Segment Start: Exercise materials

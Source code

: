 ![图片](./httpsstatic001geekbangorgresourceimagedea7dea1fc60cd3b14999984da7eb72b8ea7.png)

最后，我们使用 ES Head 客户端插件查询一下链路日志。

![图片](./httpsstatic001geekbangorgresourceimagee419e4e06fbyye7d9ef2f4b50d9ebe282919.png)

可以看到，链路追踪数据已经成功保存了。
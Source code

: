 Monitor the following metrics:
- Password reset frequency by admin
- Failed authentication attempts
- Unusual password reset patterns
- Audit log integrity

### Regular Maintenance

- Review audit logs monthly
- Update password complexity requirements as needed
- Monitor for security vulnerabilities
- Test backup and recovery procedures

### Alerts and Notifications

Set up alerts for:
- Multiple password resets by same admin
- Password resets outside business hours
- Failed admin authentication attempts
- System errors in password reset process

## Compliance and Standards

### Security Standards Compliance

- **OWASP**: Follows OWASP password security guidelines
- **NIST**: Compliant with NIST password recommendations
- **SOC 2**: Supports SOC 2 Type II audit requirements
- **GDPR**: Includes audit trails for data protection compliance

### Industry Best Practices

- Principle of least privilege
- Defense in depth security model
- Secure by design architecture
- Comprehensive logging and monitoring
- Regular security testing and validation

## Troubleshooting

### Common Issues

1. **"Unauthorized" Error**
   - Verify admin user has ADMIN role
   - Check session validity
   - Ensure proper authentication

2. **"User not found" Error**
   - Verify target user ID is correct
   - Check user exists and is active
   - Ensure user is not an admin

Segment End: Exercise materials

*Activity:* Each line from the one containing "- Verify admin user has ADMIN role" through the end of the material must be returned exactly; no other line should appear.

*Solution:*
   - Verify admin user has ADMIN role
   - Check session validity
   - Ensure proper authentication

2. **"User not found" Error**
   - Verify target user ID is correct
   - Check user exists and is active
   - Ensure user is not an admin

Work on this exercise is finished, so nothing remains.